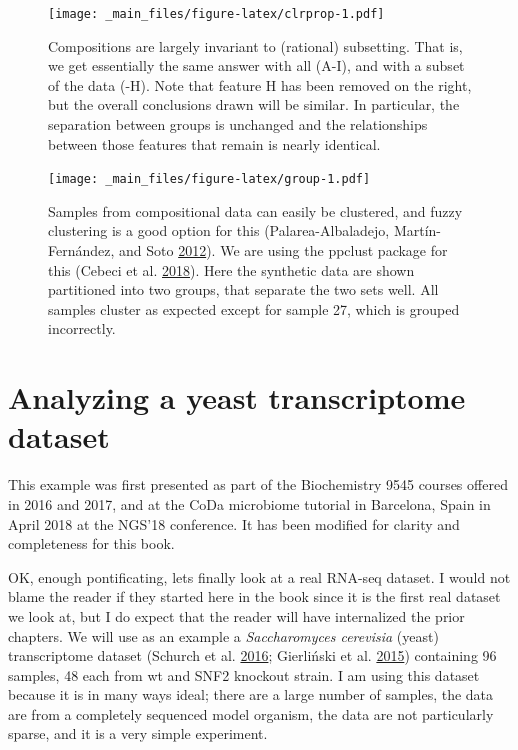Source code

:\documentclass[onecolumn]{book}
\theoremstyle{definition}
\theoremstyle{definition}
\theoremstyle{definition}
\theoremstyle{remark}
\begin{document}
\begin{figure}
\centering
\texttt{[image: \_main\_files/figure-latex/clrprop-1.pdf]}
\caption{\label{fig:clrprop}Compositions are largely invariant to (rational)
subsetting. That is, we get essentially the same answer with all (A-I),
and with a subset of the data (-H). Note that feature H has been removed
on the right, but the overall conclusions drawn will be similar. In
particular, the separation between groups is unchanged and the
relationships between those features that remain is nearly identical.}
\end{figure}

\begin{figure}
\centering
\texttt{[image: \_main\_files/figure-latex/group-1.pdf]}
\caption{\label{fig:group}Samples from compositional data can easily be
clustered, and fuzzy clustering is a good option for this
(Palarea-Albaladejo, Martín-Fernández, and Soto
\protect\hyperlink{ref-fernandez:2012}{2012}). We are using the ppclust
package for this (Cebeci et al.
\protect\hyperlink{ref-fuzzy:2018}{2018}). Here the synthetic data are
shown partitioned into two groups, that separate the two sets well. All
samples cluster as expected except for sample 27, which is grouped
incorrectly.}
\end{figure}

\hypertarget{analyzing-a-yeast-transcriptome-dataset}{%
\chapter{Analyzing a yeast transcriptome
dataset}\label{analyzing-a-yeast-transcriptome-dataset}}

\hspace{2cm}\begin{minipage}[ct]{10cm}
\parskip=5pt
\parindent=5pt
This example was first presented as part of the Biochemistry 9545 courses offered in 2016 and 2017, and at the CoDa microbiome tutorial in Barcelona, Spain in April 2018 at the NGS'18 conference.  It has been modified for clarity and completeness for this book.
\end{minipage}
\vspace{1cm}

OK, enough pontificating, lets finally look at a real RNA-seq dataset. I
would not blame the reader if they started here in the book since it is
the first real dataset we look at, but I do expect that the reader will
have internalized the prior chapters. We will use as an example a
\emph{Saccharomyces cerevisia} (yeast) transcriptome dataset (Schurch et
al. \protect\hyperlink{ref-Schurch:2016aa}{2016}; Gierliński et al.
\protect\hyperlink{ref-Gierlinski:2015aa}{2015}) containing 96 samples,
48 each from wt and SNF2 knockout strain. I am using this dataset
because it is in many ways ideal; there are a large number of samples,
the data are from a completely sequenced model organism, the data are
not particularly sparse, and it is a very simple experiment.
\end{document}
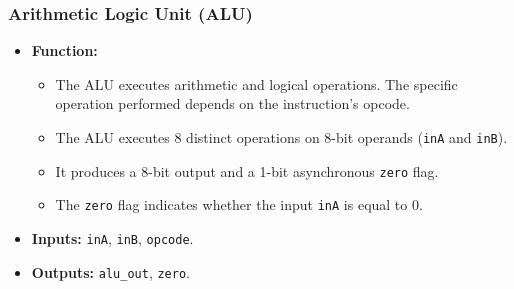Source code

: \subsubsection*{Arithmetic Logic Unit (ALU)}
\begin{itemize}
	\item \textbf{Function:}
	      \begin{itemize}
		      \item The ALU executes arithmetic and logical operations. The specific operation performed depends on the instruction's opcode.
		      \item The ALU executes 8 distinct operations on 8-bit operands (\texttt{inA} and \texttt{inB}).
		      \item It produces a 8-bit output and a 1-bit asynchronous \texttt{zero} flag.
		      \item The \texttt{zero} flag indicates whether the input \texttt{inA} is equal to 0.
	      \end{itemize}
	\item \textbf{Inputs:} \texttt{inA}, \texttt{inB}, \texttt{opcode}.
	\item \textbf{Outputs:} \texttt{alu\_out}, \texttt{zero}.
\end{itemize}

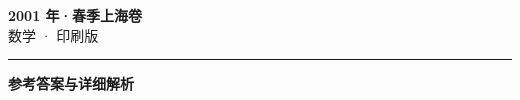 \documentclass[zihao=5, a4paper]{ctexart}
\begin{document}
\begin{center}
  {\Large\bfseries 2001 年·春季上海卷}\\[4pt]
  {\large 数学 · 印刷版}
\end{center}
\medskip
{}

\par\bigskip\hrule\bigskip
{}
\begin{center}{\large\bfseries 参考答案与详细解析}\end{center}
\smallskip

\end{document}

= = =

(Problem):
Across the records, count the lines that contain the word "clrprop" and give that figure alone.

(Answer for the task):
2